Community – A Poem

Dear Friends – “Community” is my first toe-dip into the sacred waters of poetry. Please be kind.



 In bygone days,

Neighborhood folks gathered on porches
Touched the world and each other
Nodding, smiling, calling out.
Sprinklers caught sunlight in rainbows.

In bygone days,
Inner-city folks gathered on stoops
Shared stories of days and dreams
Laughing children, posing teens.
Music seeped through open windows.

Now days,
Plastic bags dance past shuttered houses
Blue light mirrored in faces
Caught in worldwide gossamer
Sojourners in shared illusion
Neighbors of a global village.



  1. says

    This is a very rich and rewarding “first” step into the sacred waters. I was there with your description and felt a loss at the comparison of the old vs the new. Great work, my friend.

  2. Cindy Forbes says

    Very nice! The last stanza was more hopeful than I expected. But the bygone neighborhoods win my vote.

    • says

      The last stanza drafts were all doom and gloom, wailing for what’s gone, what we’re missing, the intimacy of bygone days, typical grumblings of an old lady sitting on the edge of a new world. But then I got to thinking about all the grandparents who live far removed from their grandchildren being able to watch the little guys take their first steps, hear their first words, and divorced parents who are able to keep in contact through the social media with their children. And then there’s the cornucopia of knowledge and places and faces at our fingertips and how my mind is sharper than it’s ever been because of that easy accessibility — one click leads to one world and then another and then another. Wow! So I figured I’d better wrap my old lady mind around this new world and make friends with it. Besides, in our increasingly mobile society, if we DID have a porch, who would sit on it? There’s that!! Thanks for your comments, Cindy.

  3. Roxanne says

    I loved the images in the last stanza. My parents, members of the Greatest Generation, often said that with the introduction of television, sense of community began to disappear.
    Instead of gathering at the weekly dance, or chatting outside, people and families moved inside and in front of the television screen. An interesting perspective that seems to be repeating itself here.

    Well done, Ann!

    • says

      Hi, Roxanne. Yes, I definitely think television had a tremendous impact but what about air conditioning? What came first, television or air conditioning? One of the reasons for hanging out on a porch or in the yard was to escape the heat, then air conditioning made it better inside than out, temperature-wise anyway.
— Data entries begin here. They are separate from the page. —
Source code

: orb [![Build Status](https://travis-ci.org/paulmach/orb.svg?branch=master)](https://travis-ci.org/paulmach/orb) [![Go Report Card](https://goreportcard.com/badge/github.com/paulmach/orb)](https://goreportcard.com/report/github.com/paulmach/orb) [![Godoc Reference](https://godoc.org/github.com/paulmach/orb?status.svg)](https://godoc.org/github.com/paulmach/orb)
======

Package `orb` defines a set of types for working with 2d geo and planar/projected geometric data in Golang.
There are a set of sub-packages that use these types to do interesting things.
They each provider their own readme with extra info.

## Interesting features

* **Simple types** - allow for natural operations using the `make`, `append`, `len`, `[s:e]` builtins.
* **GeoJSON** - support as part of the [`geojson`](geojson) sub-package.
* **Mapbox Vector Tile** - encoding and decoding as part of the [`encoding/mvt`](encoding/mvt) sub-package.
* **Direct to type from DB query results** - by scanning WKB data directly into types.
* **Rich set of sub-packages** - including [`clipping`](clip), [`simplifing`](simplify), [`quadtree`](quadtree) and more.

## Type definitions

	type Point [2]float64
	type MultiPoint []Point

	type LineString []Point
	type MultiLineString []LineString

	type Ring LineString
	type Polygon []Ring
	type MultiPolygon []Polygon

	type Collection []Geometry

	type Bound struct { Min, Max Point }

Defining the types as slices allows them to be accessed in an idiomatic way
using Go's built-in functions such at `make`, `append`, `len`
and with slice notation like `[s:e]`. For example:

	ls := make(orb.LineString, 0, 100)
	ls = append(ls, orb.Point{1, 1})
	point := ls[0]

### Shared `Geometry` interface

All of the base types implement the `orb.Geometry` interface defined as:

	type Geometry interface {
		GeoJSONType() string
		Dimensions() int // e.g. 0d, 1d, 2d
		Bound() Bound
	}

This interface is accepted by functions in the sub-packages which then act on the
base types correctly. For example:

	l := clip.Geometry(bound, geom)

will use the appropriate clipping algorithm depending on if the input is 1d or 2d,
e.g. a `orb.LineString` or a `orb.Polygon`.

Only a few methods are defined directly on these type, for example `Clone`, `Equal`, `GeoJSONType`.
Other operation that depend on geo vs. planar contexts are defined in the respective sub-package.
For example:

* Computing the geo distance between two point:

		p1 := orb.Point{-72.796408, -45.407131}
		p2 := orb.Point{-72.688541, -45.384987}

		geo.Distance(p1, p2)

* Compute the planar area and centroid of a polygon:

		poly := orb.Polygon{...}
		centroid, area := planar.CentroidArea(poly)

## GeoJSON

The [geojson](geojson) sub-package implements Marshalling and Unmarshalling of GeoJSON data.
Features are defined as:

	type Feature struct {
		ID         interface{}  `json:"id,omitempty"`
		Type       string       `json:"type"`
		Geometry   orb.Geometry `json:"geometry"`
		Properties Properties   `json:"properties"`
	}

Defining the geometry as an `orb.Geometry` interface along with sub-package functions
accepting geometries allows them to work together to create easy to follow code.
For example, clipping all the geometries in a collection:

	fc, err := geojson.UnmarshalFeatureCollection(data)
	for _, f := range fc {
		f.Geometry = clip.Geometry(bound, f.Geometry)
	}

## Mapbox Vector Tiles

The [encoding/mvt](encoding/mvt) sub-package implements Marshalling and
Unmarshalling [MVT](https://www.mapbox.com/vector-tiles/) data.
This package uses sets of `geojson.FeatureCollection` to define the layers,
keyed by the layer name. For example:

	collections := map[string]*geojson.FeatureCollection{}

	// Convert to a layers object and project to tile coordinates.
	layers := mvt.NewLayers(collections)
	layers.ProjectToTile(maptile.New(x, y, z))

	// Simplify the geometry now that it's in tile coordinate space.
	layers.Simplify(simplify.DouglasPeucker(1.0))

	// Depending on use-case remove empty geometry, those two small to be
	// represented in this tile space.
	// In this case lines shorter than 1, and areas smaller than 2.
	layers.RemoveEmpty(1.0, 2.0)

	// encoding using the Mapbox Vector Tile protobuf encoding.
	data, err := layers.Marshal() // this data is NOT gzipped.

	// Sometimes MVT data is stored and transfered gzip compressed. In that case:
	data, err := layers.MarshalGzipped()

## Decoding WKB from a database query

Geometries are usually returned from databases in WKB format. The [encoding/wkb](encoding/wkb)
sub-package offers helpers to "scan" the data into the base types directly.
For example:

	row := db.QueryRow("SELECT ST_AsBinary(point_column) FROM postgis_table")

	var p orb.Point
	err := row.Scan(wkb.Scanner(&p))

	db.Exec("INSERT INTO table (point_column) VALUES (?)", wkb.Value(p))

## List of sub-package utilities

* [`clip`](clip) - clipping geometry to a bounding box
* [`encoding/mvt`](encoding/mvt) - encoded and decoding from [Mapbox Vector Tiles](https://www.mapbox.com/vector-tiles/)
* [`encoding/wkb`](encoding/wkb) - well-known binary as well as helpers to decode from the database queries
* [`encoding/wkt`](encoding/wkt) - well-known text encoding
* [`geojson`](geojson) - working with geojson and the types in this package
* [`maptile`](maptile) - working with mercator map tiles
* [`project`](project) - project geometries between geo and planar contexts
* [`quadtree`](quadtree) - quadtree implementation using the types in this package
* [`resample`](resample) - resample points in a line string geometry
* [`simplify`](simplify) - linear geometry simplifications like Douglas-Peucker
I also think the increased mobility of society was an important factor and the impetus for that mobility can be placed pretty squarely on the shoulders of the corporations who moved their employees around all the time. In time, neighborhoods changed so people no longer knew everyone on their block or sometimes even next door. Guess it’s just all about evolution — for the good, the bad or the ugly. Only time will tell. Thanks for your thoughts, Roxanne.

  4. David says

    Your poetic struggle was quite successful. The movie Avalon by Barry Levinson puts your poem into visual form. Our condo has over 300 units, and I can go years without seeing some of our neighbors, and they are living just down the hall.

    • says

      Thanks, David. All seems kinda’ sad for us humans as herd animals, doesn’t it? But we get the Internet as compensation. Who knows? We won’t have to worry about it — we’ll be blowing cloud bubbles.

  5. says

    Whew!! I like it. It creates nice mind images of the changes. I remember the porch-the smells and sounds-and then AC and TV. They changed many things for the better. And now we have a choice! I like having the best of the bygones and today.